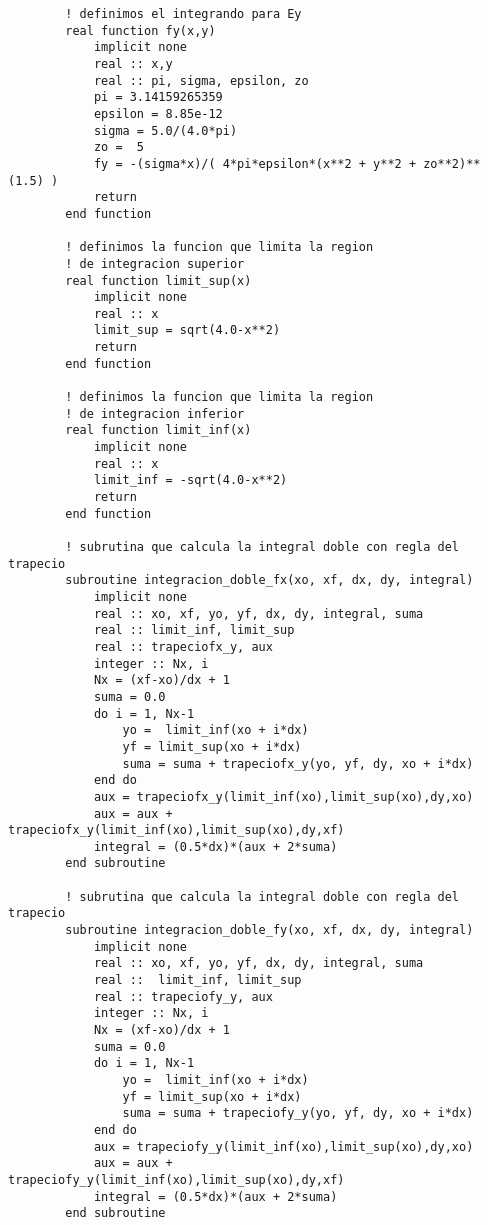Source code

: \begin{lstlisting}
        ! definimos el integrando para Ey
        real function fy(x,y)
            implicit none
            real :: x,y
            real :: pi, sigma, epsilon, zo
            pi = 3.14159265359
            epsilon = 8.85e-12
            sigma = 5.0/(4.0*pi)
            zo =  5
            fy = -(sigma*x)/( 4*pi*epsilon*(x**2 + y**2 + zo**2)**(1.5) )
            return
        end function

        ! definimos la funcion que limita la region
        ! de integracion superior 
        real function limit_sup(x)
            implicit none
            real :: x
            limit_sup = sqrt(4.0-x**2)
            return
        end function

        ! definimos la funcion que limita la region
        ! de integracion inferior 
        real function limit_inf(x)
            implicit none
            real :: x
            limit_inf = -sqrt(4.0-x**2)
            return
        end function

        ! subrutina que calcula la integral doble con regla del trapecio
        subroutine integracion_doble_fx(xo, xf, dx, dy, integral)
            implicit none
            real :: xo, xf, yo, yf, dx, dy, integral, suma
            real :: limit_inf, limit_sup
            real :: trapeciofx_y, aux
            integer :: Nx, i
            Nx = (xf-xo)/dx + 1
            suma = 0.0
            do i = 1, Nx-1
                yo =  limit_inf(xo + i*dx)
                yf = limit_sup(xo + i*dx)
                suma = suma + trapeciofx_y(yo, yf, dy, xo + i*dx)
            end do
            aux = trapeciofx_y(limit_inf(xo),limit_sup(xo),dy,xo) 
            aux = aux + trapeciofx_y(limit_inf(xo),limit_sup(xo),dy,xf)
            integral = (0.5*dx)*(aux + 2*suma)
        end subroutine

        ! subrutina que calcula la integral doble con regla del trapecio
        subroutine integracion_doble_fy(xo, xf, dx, dy, integral)
            implicit none
            real :: xo, xf, yo, yf, dx, dy, integral, suma
            real ::  limit_inf, limit_sup
            real :: trapeciofy_y, aux
            integer :: Nx, i
            Nx = (xf-xo)/dx + 1
            suma = 0.0
            do i = 1, Nx-1
                yo =  limit_inf(xo + i*dx)
                yf = limit_sup(xo + i*dx)
                suma = suma + trapeciofy_y(yo, yf, dy, xo + i*dx)
            end do
            aux = trapeciofy_y(limit_inf(xo),limit_sup(xo),dy,xo) 
            aux = aux + trapeciofy_y(limit_inf(xo),limit_sup(xo),dy,xf)
            integral = (0.5*dx)*(aux + 2*suma)
        end subroutine


\end{lstlisting}
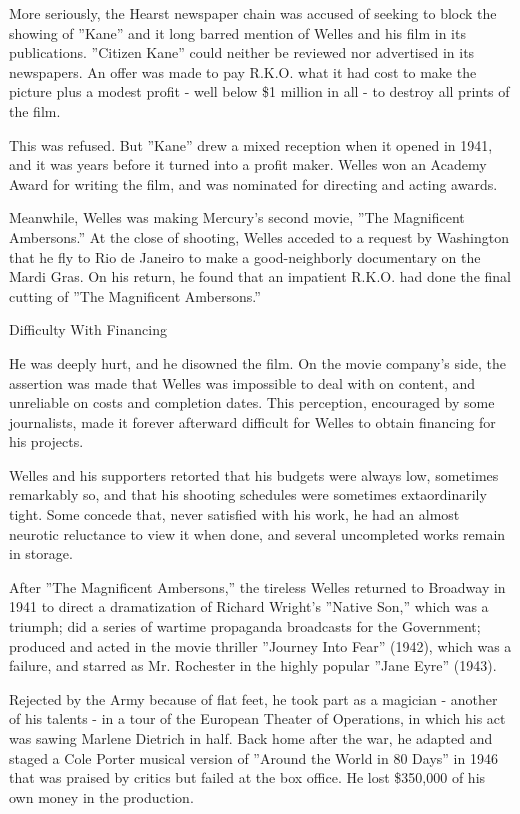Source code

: More seriously, the Hearst newspaper chain was accused of seeking to
block the showing of ''Kane'' and it long barred mention of Welles and
his film in its publications. ''Citizen Kane'' could neither be reviewed
nor advertised in its newspapers. An offer was made to pay R.K.O. what
it had cost to make the picture plus a modest profit - well below \$1
million in all - to destroy all prints of the film.

This was refused. But ''Kane'' drew a mixed reception when it opened in
1941, and it was years before it turned into a profit maker. Welles won
an Academy Award for writing the film, and was nominated for directing
and acting awards.

Meanwhile, Welles was making Mercury's second movie, ''The Magnificent
Ambersons.'' At the close of shooting, Welles acceded to a request by
Washington that he fly to Rio de Janeiro to make a good-neighborly
documentary on the Mardi Gras. On his return, he found that an impatient
R.K.O. had done the final cutting of ''The Magnificent Ambersons.''

Difficulty With Financing

He was deeply hurt, and he disowned the film. On the movie company's
side, the assertion was made that Welles was impossible to deal with on
content, and unreliable on costs and completion dates. This perception,
encouraged by some journalists, made it forever afterward difficult for
Welles to obtain financing for his projects.

Welles and his supporters retorted that his budgets were always low,
sometimes remarkably so, and that his shooting schedules were sometimes
extaordinarily tight. Some concede that, never satisfied with his work,
he had an almost neurotic reluctance to view it when done, and several
uncompleted works remain in storage.

After ''The Magnificent Ambersons,'' the tireless Welles returned to
Broadway in 1941 to direct a dramatization of Richard Wright's ''Native
Son,'' which was a triumph; did a series of wartime propaganda
broadcasts for the Government; produced and acted in the movie thriller
''Journey Into Fear'' (1942), which was a failure, and starred as Mr.
Rochester in the highly popular ''Jane Eyre'' (1943).

Rejected by the Army because of flat feet, he took part as a magician -
another of his talents - in a tour of the European Theater of
Operations, in which his act was sawing Marlene Dietrich in half. Back
home after the war, he adapted and staged a Cole Porter musical version
of ''Around the World in 80 Days'' in 1946 that was praised by critics
but failed at the box office. He lost \$350,000 of his own money in the
production.

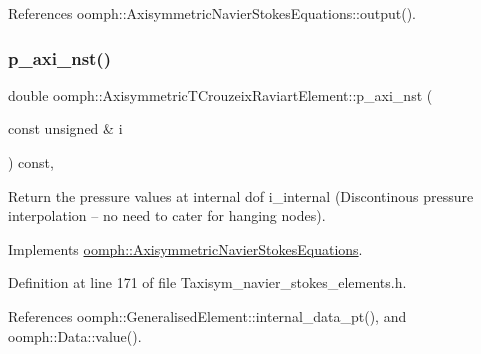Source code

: References oomph\+::\+Axisymmetric\+Navier\+Stokes\+Equations\+::output().

\mbox{\label{classoomph_1_1AxisymmetricTCrouzeixRaviartElement_a50bbe7b609760f1e41ef35756ef70b31}} 
\subsubsection{\texorpdfstring{p\+\_\+axi\+\_\+nst()}{p\_axi\_nst()}}
{\footnotesize\ttfamily double oomph\+::\+Axisymmetric\+T\+Crouzeix\+Raviart\+Element\+::p\+\_\+axi\+\_\+nst (\begin{DoxyParamCaption}\item[{const unsigned \&}]{i }\end{DoxyParamCaption}) const\hspace{0.3cm}{\ttfamily [inline]}, {\ttfamily [virtual]}}



Return the pressure values at internal dof i\+\_\+internal (Discontinous pressure interpolation -- no need to cater for hanging nodes). 



Implements \hyperlink{classoomph_1_1AxisymmetricNavierStokesEquations_a3aa173227f477a40fb4adba84a337f5b}{oomph\+::\+Axisymmetric\+Navier\+Stokes\+Equations}.



Definition at line 171 of file Taxisym\+\_\+navier\+\_\+stokes\+\_\+elements.\+h.



References oomph\+::\+Generalised\+Element\+::internal\+\_\+data\+\_\+pt(), and oomph\+::\+Data\+::value().

\mbox{\label{classoomph_1_1AxisymmetricTCrouzeixRaviartElement_af9acbebdb665021f80bf849904f52c7c}} 

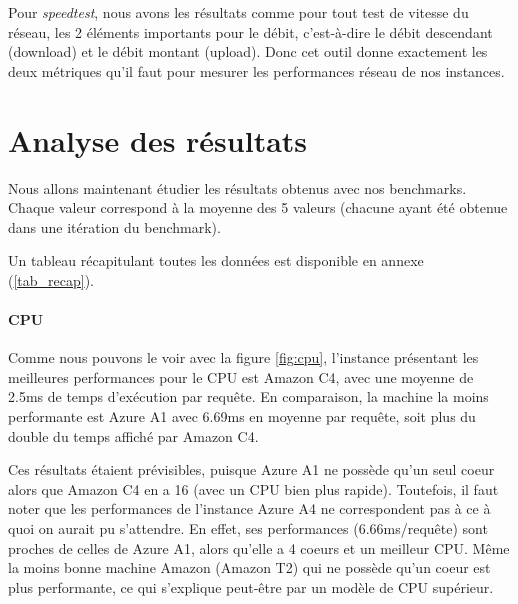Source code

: Pour \textit{speedtest}, nous avons les résultats comme pour tout test de vitesse du réseau, les 2 éléments importants pour le débit, c’est-à-dire le débit descendant (download) et le débit montant (upload). Donc cet outil donne exactement les deux métriques qu’il faut pour mesurer les performances réseau de nos instances.

\section{Analyse des résultats}

Nous allons maintenant étudier les résultats obtenus avec nos benchmarks. Chaque valeur correspond à la moyenne des 5 valeurs (chacune ayant été obtenue dans une itération du benchmark).

Un tableau récapitulant toutes les données est disponible en annexe (\ref{tab_recap}).

\paragraph{CPU}

Comme nous pouvons le voir avec la figure \ref{fig:cpu}, l'instance présentant les meilleures performances pour le CPU est Amazon C4, avec une moyenne de 2.5ms de temps d'exécution par requête. En comparaison, la machine la moins performante est Azure A1 avec 6.69ms en moyenne par requête, soit plus du double du temps affiché par Amazon C4. 

Ces résultats étaient prévisibles, puisque Azure A1 ne possède qu'un seul coeur alors que Amazon C4 en a 16 (avec un CPU bien plus rapide). Toutefois, il faut noter que les performances de l'instance Azure A4 ne correspondent pas à ce à quoi on aurait pu s'attendre. En effet, ses performances (6.66ms/requête) sont proches de celles de Azure A1, alors qu'elle a 4 coeurs et un meilleur CPU. Même la moins bonne machine Amazon (Amazon T2) qui ne possède qu'un coeur est plus performante, ce qui s'explique peut-être par un modèle de CPU supérieur.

.....

- _HOW TO COMPLETE THIS TASK_: Each line above that has the word "Azure" must be copied.

- _ANSWER SPACE_:
Comme nous pouvons le voir avec la figure \ref{fig:cpu}, l'instance présentant les meilleures performances pour le CPU est Amazon C4, avec une moyenne de 2.5ms de temps d'exécution par requête. En comparaison, la machine la moins performante est Azure A1 avec 6.69ms en moyenne par requête, soit plus du double du temps affiché par Amazon C4. 
Ces résultats étaient prévisibles, puisque Azure A1 ne possède qu'un seul coeur alors que Amazon C4 en a 16 (avec un CPU bien plus rapide). Toutefois, il faut noter que les performances de l'instance Azure A4 ne correspondent pas à ce à quoi on aurait pu s'attendre. En effet, ses performances (6.66ms/requête) sont proches de celles de Azure A1, alors qu'elle a 4 coeurs et un meilleur CPU. Même la moins bonne machine Amazon (Amazon T2) qui ne possède qu'un coeur est plus performante, ce qui s'explique peut-être par un modèle de CPU supérieur.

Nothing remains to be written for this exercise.